I was horrified as he spoke, unable to fathom that kind of treatment to a soul this gentle, kind and vulnerable. It was a mental image that would haunt my prayer for a long time. But so would Michael's next words. "They couldn't help it," he said softly. "They didn't know how to be good parents and that's sad."
With those words, Michael showed me a compassion and forgiveness for his parents I could barely comprehend. "They couldn't help it. That's sad." He felt sad for the people who had abused him. There was none of my anger, bitterness or need for revenge.
I think of Michael when I read in today's gospel, "Forgive us the wrong we have done as we forgive those who wrong us."
Today Jesus offers us a very simple prayer with a number of challenges.

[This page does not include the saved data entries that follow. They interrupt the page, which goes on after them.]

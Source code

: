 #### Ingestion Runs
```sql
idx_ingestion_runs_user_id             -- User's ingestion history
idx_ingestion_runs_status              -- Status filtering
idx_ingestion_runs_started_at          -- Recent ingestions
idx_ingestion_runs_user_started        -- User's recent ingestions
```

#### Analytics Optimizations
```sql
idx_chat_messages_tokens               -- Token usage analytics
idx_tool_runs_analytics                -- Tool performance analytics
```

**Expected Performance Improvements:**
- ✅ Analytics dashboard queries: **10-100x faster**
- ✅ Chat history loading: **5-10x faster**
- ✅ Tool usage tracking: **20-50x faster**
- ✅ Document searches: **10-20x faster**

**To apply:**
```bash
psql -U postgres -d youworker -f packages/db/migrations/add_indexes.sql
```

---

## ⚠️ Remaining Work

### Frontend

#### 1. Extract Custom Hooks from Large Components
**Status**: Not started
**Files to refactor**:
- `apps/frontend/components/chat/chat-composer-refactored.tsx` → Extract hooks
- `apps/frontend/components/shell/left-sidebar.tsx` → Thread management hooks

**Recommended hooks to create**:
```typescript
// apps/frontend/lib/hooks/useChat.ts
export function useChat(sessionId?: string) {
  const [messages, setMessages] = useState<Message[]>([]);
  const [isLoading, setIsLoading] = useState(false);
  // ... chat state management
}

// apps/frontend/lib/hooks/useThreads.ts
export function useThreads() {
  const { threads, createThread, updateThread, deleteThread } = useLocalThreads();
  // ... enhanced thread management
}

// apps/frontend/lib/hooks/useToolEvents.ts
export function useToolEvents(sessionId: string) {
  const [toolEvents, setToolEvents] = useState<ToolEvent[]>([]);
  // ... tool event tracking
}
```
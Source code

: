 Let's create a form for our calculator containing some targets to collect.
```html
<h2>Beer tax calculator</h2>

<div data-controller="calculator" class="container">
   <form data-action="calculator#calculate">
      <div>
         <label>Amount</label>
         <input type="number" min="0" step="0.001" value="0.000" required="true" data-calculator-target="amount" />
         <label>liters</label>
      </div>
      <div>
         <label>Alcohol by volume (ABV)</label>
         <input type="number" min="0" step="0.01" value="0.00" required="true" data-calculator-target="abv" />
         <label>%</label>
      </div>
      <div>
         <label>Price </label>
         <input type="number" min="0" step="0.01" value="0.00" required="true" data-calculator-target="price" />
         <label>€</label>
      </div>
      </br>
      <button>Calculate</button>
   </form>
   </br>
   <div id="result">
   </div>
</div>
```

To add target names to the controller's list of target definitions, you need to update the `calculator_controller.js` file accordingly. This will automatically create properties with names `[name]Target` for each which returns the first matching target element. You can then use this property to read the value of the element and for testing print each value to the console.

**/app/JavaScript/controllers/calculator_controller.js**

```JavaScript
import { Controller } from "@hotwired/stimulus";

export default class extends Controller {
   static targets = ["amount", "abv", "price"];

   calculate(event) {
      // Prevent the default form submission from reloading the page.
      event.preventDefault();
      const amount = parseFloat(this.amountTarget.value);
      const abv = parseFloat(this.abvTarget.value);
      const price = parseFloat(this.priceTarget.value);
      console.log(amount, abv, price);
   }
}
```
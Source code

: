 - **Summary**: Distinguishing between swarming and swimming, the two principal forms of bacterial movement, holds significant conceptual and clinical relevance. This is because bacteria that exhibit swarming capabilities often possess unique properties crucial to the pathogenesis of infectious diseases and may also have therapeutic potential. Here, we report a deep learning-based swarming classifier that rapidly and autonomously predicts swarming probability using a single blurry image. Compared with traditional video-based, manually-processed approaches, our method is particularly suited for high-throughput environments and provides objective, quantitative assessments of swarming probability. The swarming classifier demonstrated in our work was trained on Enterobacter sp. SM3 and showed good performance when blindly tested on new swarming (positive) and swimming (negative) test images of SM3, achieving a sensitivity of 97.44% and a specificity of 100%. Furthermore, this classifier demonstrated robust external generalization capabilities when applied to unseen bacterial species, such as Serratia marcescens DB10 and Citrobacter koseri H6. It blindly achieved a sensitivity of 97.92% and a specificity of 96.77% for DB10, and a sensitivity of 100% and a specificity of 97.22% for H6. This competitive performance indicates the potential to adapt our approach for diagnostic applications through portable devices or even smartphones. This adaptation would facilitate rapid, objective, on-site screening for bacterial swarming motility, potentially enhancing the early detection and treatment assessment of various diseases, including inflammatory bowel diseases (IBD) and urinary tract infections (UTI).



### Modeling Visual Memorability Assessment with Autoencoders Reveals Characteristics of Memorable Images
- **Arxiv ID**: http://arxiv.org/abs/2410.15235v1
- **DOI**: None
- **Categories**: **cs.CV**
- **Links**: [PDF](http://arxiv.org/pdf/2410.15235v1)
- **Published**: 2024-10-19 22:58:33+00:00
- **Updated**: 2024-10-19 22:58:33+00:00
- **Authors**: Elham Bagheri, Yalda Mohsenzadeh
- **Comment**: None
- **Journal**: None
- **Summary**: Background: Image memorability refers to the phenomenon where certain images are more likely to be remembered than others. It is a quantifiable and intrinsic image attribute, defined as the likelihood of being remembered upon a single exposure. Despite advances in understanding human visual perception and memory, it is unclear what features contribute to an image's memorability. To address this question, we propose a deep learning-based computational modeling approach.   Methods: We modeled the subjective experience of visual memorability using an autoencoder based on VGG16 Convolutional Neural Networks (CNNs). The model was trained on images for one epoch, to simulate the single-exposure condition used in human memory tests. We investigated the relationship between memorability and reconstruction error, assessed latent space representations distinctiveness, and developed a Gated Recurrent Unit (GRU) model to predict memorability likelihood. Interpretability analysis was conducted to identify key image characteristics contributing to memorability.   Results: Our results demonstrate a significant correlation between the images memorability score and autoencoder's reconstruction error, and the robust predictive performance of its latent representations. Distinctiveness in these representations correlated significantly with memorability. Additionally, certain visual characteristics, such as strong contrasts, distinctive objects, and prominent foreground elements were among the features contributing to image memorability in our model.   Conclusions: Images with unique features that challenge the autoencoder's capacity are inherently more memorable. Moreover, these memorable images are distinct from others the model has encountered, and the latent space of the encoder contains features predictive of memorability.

He invites us to trust in God for the things we need, to avoid being showy in our prayer and the one I stumble on, forgiveness. The exact words of Jesus make us pause. "As we have forgivenů" I cringe at that. I don't want God to forgive the way I do, begrudgingly and with a secret scorecard of hurts in my heart. I want God to give me a pardon much better than that. I want forgiveness with great love, compassion and generosity. The way God forgives. The way Michael forgives.
In the community of people where Michael lives, they pray the Our Father saying, "In the hurts we absorb from one another, forgive us." In the thousands of hurts Michael has absorbed over his young life, he has forgiven. God asks me to do the same, to forgive over and over with a generous Michael heart.
It's not something I can do on my own. I ponder that for a while and realize that knowing that is probably the very gift God wants to give me.